彼等はBABYMETALとのスプリット作でも知られます。ベビメタちゃんが曲名を「君とアニメが見たい ~Answer for Animation With You~」に変更してアンサーソングという形でカバー。
キバオブアキバもBABYMETALのデビュー曲「ド・キ・ド・キ☆モーニング」を我が物顔でカバーした「キ・バ・オ・ブ☆モーニング(仮)」も豪快で素敵でした。
ようやく発売となるこの1stフルアルバムは、既存曲の再録6曲+新曲5曲で固められています。音楽的には前述したようなもので、激しさとキャッチーさを持ち合わせています。
古き良き王道HR/HMからデスコアやDjentといった素養に、J-POPやアニソンっぽいヒネりを加えたもの。部屋に引きこもって引きこもって制作し続けた精度の高い楽曲が揃っています
まあ、[YENIOL=家におる]から作れた作品だから(笑)。流石に引きこもり目線で「日光は体にいいけど、実は蛍光灯も体にいい」って歌っているだけある。
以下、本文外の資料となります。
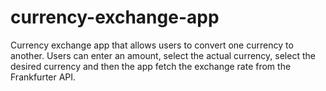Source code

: # currency-exchange-app
Currency exchange app that allows users to convert one currency to another. 
Users can enter an amount, select the actual currency, select the desired currency and then the app fetch the exchange rate from the Frankfurter API.
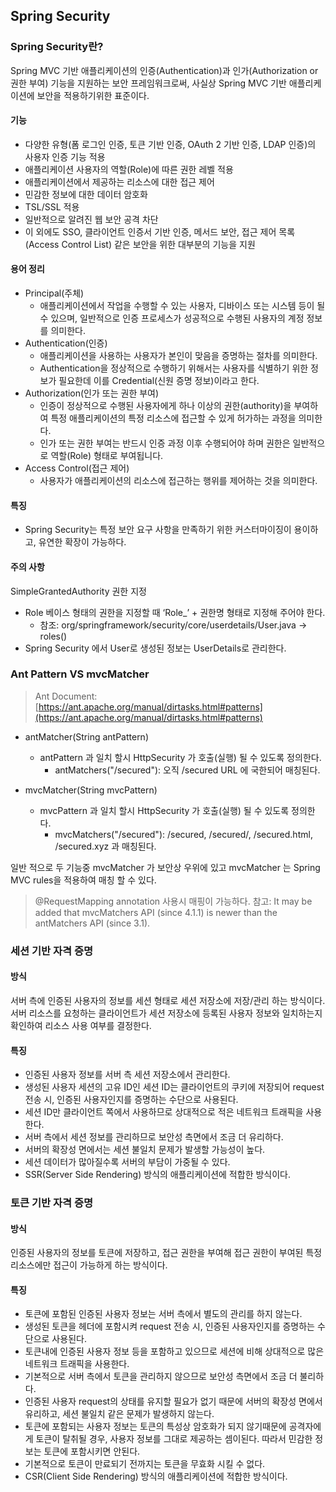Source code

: ## Spring Security

### Spring Security란?
Spring MVC 기반 애플리케이션의 인증(Authentication)과 인가(Authorization or 권한 부여) 기능을 지원하는 보안 프레임워크로써, 
사실상 Spring MVC 기반 애플리케이션에 보안을 적용하기위한 표준이다.

#### 기능
- 다양한 유형(폼 로그인 인증, 토큰 기반 인증, OAuth 2 기반 인증, LDAP 인증)의 사용자 인증 기능 적용
- 애플리케이션 사용자의 역할(Role)에 따른 권한 레벨 적용
- 애플리케이션에서 제공하는 리소스에 대한 접근 제어
- 민감한 정보에 대한 데이터 암호화
- TSL/SSL 적용
- 일반적으로 알려진 웹 보안 공격 차단
- 이 외에도 SSO, 클라이언트 인증서 기반 인증, 메서드 보안, 접근 제어 목록(Access Control List) 같은 보안을 위한 대부분의 기능을 지원

#### 용어 정리
- Principal(주체)
  - 애플리케이션에서 작업을 수행할 수 있는 사용자, 디바이스 또는 시스템 등이 될 수 있으며,
    일반적으로 인증 프로세스가 성공적으로 수행된 사용자의 계정 정보를 의미한다.
- Authentication(인증)
  - 애플리케이션을 사용하는 사용자가 본인이 맞음을 증명하는 절차를 의미한다.
  - Authentication을 정상적으로 수행하기 위해서는 사용자를 식별하기 위한 정보가 필요한데 이를 Credential(신원 증명 정보)이라고 한다.
- Authorization(인가 또는 권한 부여)
  - 인증이 정상적으로 수행된 사용자에게 하나 이상의 권한(authority)을 부여하여 특정 애플리케이션의 특정 리소스에 접근할 수 있게 허가하는 과정을 의미한다.
  - 인가 또는 권한 부여는 반드시 인증 과정 이후 수행되어야 하며 권한은 일반적으로 역할(Role) 형태로 부여됩니다.
- Access Control(접근 제어)
  - 사용자가 애플리케이션의 리소스에 접근하는 행위를 제어하는 것을 의미한다.

#### 특징
  - Spring Security는 특정 보안 요구 사항을 만족하기 위한 커스터마이징이 용이하고, 유연한 확장이 가능하다.

#### 주의 사항
SimpleGrantedAuthority 권한 지정
  - Role 베이스 형태의 권한을 지정할 때 ‘Role_’ + 권한명 형태로 지정해 주어야 한다.
    - 참조: org/springframework/security/core/userdetails/User.java -> roles()
  - Spring Security 에서 User로 생성된 정보는 UserDetails로 관리한다.

### Ant Pattern VS mvcMatcher
> Ant Document: [https://ant.apache.org/manual/dirtasks.html#patterns](https://ant.apache.org/manual/dirtasks.html#patterns)

- antMatcher(String antPattern)
  - antPattern 과 일치 할시 HttpSecurity 가 호출(실행) 될 수 있도록 정의한다.
    - antMatchers("/secured"): 오직 /secured URL 에 국한되어 매칭된다.

- mvcMatcher(String mvcPattern)
  - mvcPattern 과 일치 할시 HttpSecurity 가 호출(실행) 될 수 있도록 정의한다.
    - mvcMatchers("/secured"): /secured, /secured/, /secured.html, /secured.xyz 과 매칭된다.

일반 적으로 두 기능중 mvcMatcher 가 보안상 우위에 있고 mvcMatcher 는 Spring MVC rules을 적용하여 매칭 할 수 있다.
> @RequestMapping annotation 사용시 매핑이 가능하다.
> 참고: It may be added that mvcMatchers API (since 4.1.1) is newer than the antMatchers API (since 3.1).

### 세션 기반 자격 증명
#### 방식
서버 측에 인증된 사용자의 정보를 세션 형태로 세션 저장소에 저장/관리 하는 방식이다.
서버 리소스를 요청하는 클라이언트가 세션 저장소에 등록된 사용자 정보와 일치하는지 확인하여 리소스 사용 여부를 결정한다.

#### 특징
  - 인증된 사용자 정보를 서버 측 세션 저장소에서 관리한다.
  - 생성된 사용자 세션의 고유 ID인 세션 ID는 클라이언트의 쿠키에 저장되어 request 전송 시, 인증된 사용자인지를 증명하는 수단으로 사용된다.
  - 세션 ID만 클라이언트 쪽에서 사용하므로 상대적으로 적은 네트워크 트래픽을 사용한다.
  - 서버 측에서 세션 정보를 관리하므로 보안성 측면에서 조금 더 유리하다.
  - 서버의 확장성 면에서는 세션 불일치 문제가 발생할 가능성이 높다.
  - 세션 데이터가 많아질수록 서버의 부담이 가중될 수 있다.
  - SSR(Server Side Rendering) 방식의 애플리케이션에 적합한 방식이다.

### 토큰 기반 자격 증명
#### 방식
인증된 사용자의 정보를 토큰에 저장하고, 접근 권한을 부여해 접근 권한이 부여된 특정 리소스에만 접근이 가능하게 하는 방식이다.
#### 특징
  - 토큰에 포함된 인증된 사용자 정보는 서버 측에서 별도의 관리를 하지 않는다.
  - 생성된 토큰을 헤더에 포함시켜 request 전송 시, 인증된 사용자인지를 증명하는 수단으로 사용된다.
  - 토큰내에 인증된 사용자 정보 등을 포함하고 있으므로 세션에 비해 상대적으로 많은 네트워크 트래픽을 사용한다.
  - 기본적으로 서버 측에서 토큰을 관리하지 않으므로 보안성 측면에서 조금 더 불리하다.
  - 인증된 사용자 request의 상태를 유지할 필요가 없기 때문에 서버의 확장성 면에서 유리하고, 세션 불일치 같은 문제가 발생하지 않는다.
  - 토큰에 포함되는 사용자 정보는 토큰의 특성상 암호화가 되지 않기때문에 공격자에게 토큰이 탈취될 경우, 사용자 정보를 그대로 제공하는 셈이된다. 따라서 민감한 정보는 토큰에 포함시키면 안된다.
  - 기본적으로 토큰이 만료되기 전까지는 토큰을 무효화 시킬 수 없다.
  - CSR(Client Side Rendering) 방식의 애플리케이션에 적합한 방식이다.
本作を代表する曲は、やっぱり#1「Animation With You」と会心の新曲となる#2「はかせをめざせ」。いずれもメタルコアをキャッチーに改変しつつも切れ味は抜群。アイデアを詰め込み過ぎでマスコアっぽさもあるが、ポップである正義さも感じさせます。また、グロウルからクリーンヴォイスのバランス感覚も見事。
著名バンドのオマージュと思われる部分も各所に散りばめられていて、#8「全部宇宙が悪い」の冒頭のドラムは鋼鉄神ジューダス・プリーストのあの名曲だし、#9「The Stay-Home Superstar」は曲名もイントロの煽りもマンソンだったり。
メタル育ちだからの隠し切れないメタル愛。素敵やん。タワレコ購入特典のCD-Rに収録されている「ハムラビ法典(再録音Ver)」もどっかで聴いたことのある大仰なイントロから、ヲタデス総爆撃をぶちかます。細部に至るまで聴きどころ満載。
茶化すな!とツッコミは入るかもしれないが、コアな部分を突き詰めながらここまで面白い楽曲に仕上げれるバンドもいないわけで。そんな本作は「ヲタイリッシュ・デスポップ」を浸透させるには十分です。寂しさのつれづれにキーボードを打ち続ける私たちのハートに衝撃を与えてくれる快作。